In French, adjectives must correspond to the name they describe in GENDER (male/female) and NUMBER (singular/plural). In terms of grammar, the correct form of adjectives is referred to as the comparison of the adjectives with the substantives they described as an adjective chord. The meaning of the sentence can change the spelling of adjectives. English adjectives have a unique form, but in French, they can have up to 4 shapes depending on the gender and the number of names they change: an adjective changes a name or pronoun. All French adjectives correspond in number (singular or plural) and in sex (male or female) with the nouns they described. In fact, in French, all words must correspond in a single sentence: for example, if the name or pronoun is singular, its verb and all the adjectives that describe it must also be singular. If the name is feminine, the adjective that describes it must also be feminine. Some adjectives have both an irregular female shape and a special male form, which is used before a silent vowel or “h”: form of the female male adjective sigular that ends in e by adding e, as shown in Table 2. The singular male adjectives, which end in Them, form the feminine by changing x as shown in Table 3. Most adjectives add e to the male singular form to obtain the female singular. Be careful if you see male adjectives that end up on the lines, “e,” “them,” “” “”” “”” “”” “” and “he,” because for these, you don`t just add e.

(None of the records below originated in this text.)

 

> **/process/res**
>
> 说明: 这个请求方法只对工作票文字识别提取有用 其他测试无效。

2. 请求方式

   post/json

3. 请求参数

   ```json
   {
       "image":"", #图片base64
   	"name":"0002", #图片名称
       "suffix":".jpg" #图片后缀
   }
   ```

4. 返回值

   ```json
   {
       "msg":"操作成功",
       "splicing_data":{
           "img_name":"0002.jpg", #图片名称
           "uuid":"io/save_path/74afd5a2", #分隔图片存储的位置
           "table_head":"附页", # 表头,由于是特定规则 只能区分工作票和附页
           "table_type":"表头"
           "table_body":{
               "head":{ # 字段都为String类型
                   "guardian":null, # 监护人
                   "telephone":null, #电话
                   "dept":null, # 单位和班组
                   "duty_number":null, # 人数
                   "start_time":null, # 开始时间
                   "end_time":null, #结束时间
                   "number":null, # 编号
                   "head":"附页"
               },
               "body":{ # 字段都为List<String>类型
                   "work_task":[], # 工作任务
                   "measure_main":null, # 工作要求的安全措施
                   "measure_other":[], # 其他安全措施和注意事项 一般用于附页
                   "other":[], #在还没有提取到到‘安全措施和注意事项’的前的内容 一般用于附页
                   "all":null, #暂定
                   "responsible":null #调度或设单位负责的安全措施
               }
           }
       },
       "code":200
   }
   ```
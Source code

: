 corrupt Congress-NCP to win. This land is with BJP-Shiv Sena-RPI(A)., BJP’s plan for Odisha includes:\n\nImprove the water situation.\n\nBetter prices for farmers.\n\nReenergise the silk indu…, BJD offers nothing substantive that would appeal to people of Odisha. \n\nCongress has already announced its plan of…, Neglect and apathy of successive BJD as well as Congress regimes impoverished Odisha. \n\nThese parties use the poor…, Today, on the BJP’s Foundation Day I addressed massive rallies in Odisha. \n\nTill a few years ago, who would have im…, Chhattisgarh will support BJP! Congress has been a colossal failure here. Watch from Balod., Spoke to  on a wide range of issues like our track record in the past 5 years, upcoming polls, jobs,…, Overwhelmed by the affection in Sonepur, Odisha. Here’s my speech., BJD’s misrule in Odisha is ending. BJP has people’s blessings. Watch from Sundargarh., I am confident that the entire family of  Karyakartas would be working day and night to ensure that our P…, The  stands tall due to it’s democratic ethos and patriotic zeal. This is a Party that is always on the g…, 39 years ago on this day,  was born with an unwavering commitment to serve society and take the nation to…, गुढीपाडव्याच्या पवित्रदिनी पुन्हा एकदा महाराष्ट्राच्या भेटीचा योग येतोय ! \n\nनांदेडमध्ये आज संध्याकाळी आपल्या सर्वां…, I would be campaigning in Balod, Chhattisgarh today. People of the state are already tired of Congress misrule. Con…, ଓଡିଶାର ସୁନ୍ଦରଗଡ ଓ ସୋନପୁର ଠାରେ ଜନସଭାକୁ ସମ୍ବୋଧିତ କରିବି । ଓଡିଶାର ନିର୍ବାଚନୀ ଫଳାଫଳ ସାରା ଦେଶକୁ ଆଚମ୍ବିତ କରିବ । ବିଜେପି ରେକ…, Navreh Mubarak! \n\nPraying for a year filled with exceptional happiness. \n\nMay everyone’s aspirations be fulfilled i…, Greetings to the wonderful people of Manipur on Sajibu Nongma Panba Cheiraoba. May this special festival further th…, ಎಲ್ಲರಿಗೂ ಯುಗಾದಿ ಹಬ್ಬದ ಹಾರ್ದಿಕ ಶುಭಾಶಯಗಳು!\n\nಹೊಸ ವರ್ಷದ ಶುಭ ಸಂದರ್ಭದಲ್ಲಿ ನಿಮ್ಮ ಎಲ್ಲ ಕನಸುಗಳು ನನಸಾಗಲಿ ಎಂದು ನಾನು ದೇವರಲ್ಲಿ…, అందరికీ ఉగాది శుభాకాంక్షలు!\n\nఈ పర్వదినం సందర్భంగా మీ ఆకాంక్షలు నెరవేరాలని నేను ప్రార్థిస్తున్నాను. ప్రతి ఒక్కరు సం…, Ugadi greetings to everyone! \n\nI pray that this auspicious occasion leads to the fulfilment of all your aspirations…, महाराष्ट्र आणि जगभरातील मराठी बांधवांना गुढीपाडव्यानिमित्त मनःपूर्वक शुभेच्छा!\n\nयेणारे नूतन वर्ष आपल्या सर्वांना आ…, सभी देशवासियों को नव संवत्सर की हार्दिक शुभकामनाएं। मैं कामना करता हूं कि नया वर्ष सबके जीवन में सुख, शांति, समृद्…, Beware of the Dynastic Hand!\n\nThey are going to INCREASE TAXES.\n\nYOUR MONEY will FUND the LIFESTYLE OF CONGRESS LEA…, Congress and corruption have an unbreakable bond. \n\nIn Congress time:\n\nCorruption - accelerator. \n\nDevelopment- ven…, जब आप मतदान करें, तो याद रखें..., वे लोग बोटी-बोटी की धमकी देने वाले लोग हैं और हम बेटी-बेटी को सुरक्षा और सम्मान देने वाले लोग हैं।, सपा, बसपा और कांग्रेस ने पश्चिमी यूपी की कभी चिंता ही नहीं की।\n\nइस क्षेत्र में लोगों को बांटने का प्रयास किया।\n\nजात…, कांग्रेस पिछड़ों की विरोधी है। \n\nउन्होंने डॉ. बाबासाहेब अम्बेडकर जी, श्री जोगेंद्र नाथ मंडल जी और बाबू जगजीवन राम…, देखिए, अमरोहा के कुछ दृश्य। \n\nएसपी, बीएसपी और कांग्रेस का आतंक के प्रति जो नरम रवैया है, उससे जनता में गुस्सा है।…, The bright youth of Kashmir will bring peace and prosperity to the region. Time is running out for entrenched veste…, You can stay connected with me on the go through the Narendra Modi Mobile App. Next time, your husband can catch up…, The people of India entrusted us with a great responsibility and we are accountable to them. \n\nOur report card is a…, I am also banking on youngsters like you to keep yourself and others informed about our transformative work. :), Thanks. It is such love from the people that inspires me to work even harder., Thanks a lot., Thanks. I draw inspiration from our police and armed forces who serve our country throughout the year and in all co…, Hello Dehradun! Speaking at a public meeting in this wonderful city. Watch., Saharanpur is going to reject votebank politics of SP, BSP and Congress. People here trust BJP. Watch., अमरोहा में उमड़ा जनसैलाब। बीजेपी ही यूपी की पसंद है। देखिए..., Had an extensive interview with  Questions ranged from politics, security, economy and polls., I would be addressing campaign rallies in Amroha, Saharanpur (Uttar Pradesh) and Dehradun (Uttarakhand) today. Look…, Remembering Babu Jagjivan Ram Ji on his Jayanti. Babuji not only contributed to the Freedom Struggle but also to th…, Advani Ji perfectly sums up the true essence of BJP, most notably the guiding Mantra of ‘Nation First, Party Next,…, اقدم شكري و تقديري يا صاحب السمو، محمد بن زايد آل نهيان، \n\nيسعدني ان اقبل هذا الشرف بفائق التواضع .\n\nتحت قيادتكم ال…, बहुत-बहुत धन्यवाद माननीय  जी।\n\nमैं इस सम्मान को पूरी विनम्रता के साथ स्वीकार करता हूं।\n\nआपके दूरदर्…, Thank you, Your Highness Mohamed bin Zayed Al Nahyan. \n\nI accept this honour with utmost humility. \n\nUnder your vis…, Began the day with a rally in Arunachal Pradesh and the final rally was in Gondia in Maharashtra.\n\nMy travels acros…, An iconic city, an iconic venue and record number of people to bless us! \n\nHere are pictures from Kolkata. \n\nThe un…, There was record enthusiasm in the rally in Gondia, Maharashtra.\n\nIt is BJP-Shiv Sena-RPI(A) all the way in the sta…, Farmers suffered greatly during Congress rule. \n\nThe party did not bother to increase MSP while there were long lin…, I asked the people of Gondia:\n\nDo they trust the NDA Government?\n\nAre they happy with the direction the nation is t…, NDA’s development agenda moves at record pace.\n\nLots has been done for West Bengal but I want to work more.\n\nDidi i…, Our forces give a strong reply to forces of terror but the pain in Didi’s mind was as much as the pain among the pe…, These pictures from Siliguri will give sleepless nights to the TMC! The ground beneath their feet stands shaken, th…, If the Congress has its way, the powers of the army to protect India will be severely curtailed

(Note that adding this e to a previously silent consonant leads to pronounce this consonant. However, there is no change in pronunciation when adding e to a vowel.) A list of common adjectives in their male or female form can be found in Table 1. If you learn French, color names are one of the first things you study. It is not easy to reconcile adjectives with the image they change. The singular of Maskuline is the standard form to which females and/or plurals are added. For regular adjectives, these endings are e for feminine and s for plural. Well, it becomes obvious that it`s too easy. Suppose you meant interesting movies and plays. The French word film is masculine, but the word or phrase “play” (theatre) (the French word for “play” in the theatrical sense) is feminine. What agreement should we rely on the interest of the adjective? Similarly, if we mean a red pencil and a pencil (where both elements are red), we make the adjective singular or plural (and again, with what word do we agree)? The correspondence table below summarizes how adjectives follow the color of French grammar with singular and masculine male plural names. When it comes to composite color adjectives composed of two colors, the color adjectives in French are immutable.
They do not correspond in number and sex with the names they have described: the singular adjectives that end in a silent e do not change in the feminine. Male and female forms are written and pronounced as follows: in this article, you will discover how to reconcile adjectives with the name they call: the irregular adjectives presented in Table 7 have no rules and must be memorized. When used as adjectives, colours follow the general rule of French grammar, in accordance with the nominus they have described. This general rule is that the colors in French coincide with different sexes (women/men) and numbers (singular/plural). There are four cases that apply to the agreement of colors in French: most French adjectives are plural by adding -s to the singular form of the adjective (either male or female): unlike English, most French adjectives are placed according to the nouns they change.